Assignment → I'd like the entries that follow repeated exactly, with the pictures left out.

Stored data:
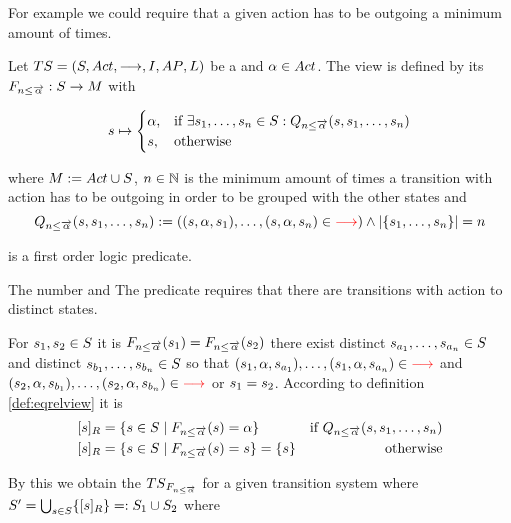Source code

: \documentclass[preview]{standalone}
\begin{document}
For example we could require that a given action has to be outgoing a minimum amount of times. 

\begin{definition}
	Let ${TS} = {({S}, {Act}, {\longrightarrow}, {I}, {AP}, {L})}$ be a \chosengraphtypeN and ${\alpha} \in {Act}$. The view \viewminoutaction is defined by its \grpfctN ${{{{F}}_{{n}\leq{\overrightarrow{\ensuremath{{\alpha}}}}}}} : {S} \to {M}$ with
	
	\[
	{s} \mapsto
	\begin{cases}
		{\alpha},				& \text{if } \exists {s}_1, \dots, {s}_{n} \in {S}:  {Q_{{n}\leq{\overrightarrow{\ensuremath{{\alpha}}}}}({s},{s}_1, \dots, {s}_{{n}})}\\
		{s},          	& \text{otherwise}
	\end{cases}
	\]
	
	where ${{M}} := {{Act} \cup {S}}$, ${n} \in {\mathbb{N}}$ is the minimum amount of times a transition with action \action has to be outgoing in order to be grouped with the other states and
	\[
	{Q_{{n}\leq{\overrightarrow{\ensuremath{{\alpha}}}}}({s},{s}_1, \dots, {s}_{{n}})} := (({s}, {\alpha}, {s}_1), \dots, ({s}, {\alpha}, {s}_{n}) \in {\color{red}\ensuremath{{\longrightarrow}}}) \land |\{{s}_1, \dots, {s}_{n}\}| = {n}
	\]
	
	is a first order logic predicate.
	\label{def:minoutaction}
\end{definition}

The number  and  
The predicate \predminoutact requires that there are transitions with action \action to \numoutact distinct states.

For ${s}_1,{s}_2 \in {S}$ it is ${{{{F}}_{{n}\leq{\overrightarrow{\ensuremath{{\alpha}}}}}}}({s}_1) = {{{{F}}_{{n}\leq{\overrightarrow{\ensuremath{{\alpha}}}}}}}({s}_2)$ \iffN there exist distinct ${s}_{a_1}, \dots, {s}_{a_{n}} \in {S}$ and distinct ${s}_{b_1}, \dots, {s}_{b_{n}} \in {S}$ so that $({s}_1, {\alpha}, {s}_{a_1}), \dots, ({s}_1, {\alpha}, {s}_{a_{n}}) \in {\color{red}\ensuremath{{\longrightarrow}}}$ and $({s}_2, {\alpha}, {s}_{b_1}), \dots, ({s}_2, {\alpha}, {s}_{b_{n}}) \in {\color{red}\ensuremath{{\longrightarrow}}}$ or ${s}_1 = {s}_2$. According to definition \ref{def:eqrelview} it is 
\begin{align*}
	\eqclassv{\state} &= \{\state \in \states \mid \gfctminoutaction(\state) = \action\} &\text{if } \predminoutact \\ 
	\eqclassv{\state} &= \{\state \in \states \mid \gfctminoutaction(\state) = \state\} = \{\state\} &\text{ otherwise}
\end{align*}

By this we obtain the \viewN ${{{{TS}}_{{{{F}}_{{n}\leq{\overrightarrow{\ensuremath{{\alpha}}}}}}}}}$ for a given transition system \ts where ${S}' = \bigcup_{{s} \in {S}} \{{{[{s}]_{{R}}}}\} =: {S}_1 \cup {S}_2$ where 
\end{document}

Answer space →
Source code

: \documentclass[preview]{standalone}
\begin{document}
For example we could require that a given action has to be outgoing a minimum amount of times. 

\begin{definition}
	Let ${TS} = {({S}, {Act}, {\longrightarrow}, {I}, {AP}, {L})}$ be a \chosengraphtypeN and ${\alpha} \in {Act}$. The view \viewminoutaction is defined by its \grpfctN ${{{{F}}_{{n}\leq{\overrightarrow{\ensuremath{{\alpha}}}}}}} : {S} \to {M}$ with
	
	\[
	{s} \mapsto
	\begin{cases}
		{\alpha},				& \text{if } \exists {s}_1, \dots, {s}_{n} \in {S}:  {Q_{{n}\leq{\overrightarrow{\ensuremath{{\alpha}}}}}({s},{s}_1, \dots, {s}_{{n}})}\\
		{s},          	& \text{otherwise}
	\end{cases}
	\]
	
	where ${{M}} := {{Act} \cup {S}}$, ${n} \in {\mathbb{N}}$ is the minimum amount of times a transition with action \action has to be outgoing in order to be grouped with the other states and
	\[
	{Q_{{n}\leq{\overrightarrow{\ensuremath{{\alpha}}}}}({s},{s}_1, \dots, {s}_{{n}})} := (({s}, {\alpha}, {s}_1), \dots, ({s}, {\alpha}, {s}_{n}) \in {\color{red}\ensuremath{{\longrightarrow}}}) \land |\{{s}_1, \dots, {s}_{n}\}| = {n}
	\]
	
	is a first order logic predicate.
	\label{def:minoutaction}
\end{definition}

The number  and  
The predicate \predminoutact requires that there are transitions with action \action to \numoutact distinct states.

For ${s}_1,{s}_2 \in {S}$ it is ${{{{F}}_{{n}\leq{\overrightarrow{\ensuremath{{\alpha}}}}}}}({s}_1) = {{{{F}}_{{n}\leq{\overrightarrow{\ensuremath{{\alpha}}}}}}}({s}_2)$ \iffN there exist distinct ${s}_{a_1}, \dots, {s}_{a_{n}} \in {S}$ and distinct ${s}_{b_1}, \dots, {s}_{b_{n}} \in {S}$ so that $({s}_1, {\alpha}, {s}_{a_1}), \dots, ({s}_1, {\alpha}, {s}_{a_{n}}) \in {\color{red}\ensuremath{{\longrightarrow}}}$ and $({s}_2, {\alpha}, {s}_{b_1}), \dots, ({s}_2, {\alpha}, {s}_{b_{n}}) \in {\color{red}\ensuremath{{\longrightarrow}}}$ or ${s}_1 = {s}_2$. According to definition \ref{def:eqrelview} it is 
\begin{align*}
	\eqclassv{\state} &= \{\state \in \states \mid \gfctminoutaction(\state) = \action\} &\text{if } \predminoutact \\ 
	\eqclassv{\state} &= \{\state \in \states \mid \gfctminoutaction(\state) = \state\} = \{\state\} &\text{ otherwise}
\end{align*}

By this we obtain the \viewN ${{{{TS}}_{{{{F}}_{{n}\leq{\overrightarrow{\ensuremath{{\alpha}}}}}}}}}$ for a given transition system \ts where ${S}' = \bigcup_{{s} \in {S}} \{{{[{s}]_{{R}}}}\} =: {S}_1 \cup {S}_2$ where 
\end{document}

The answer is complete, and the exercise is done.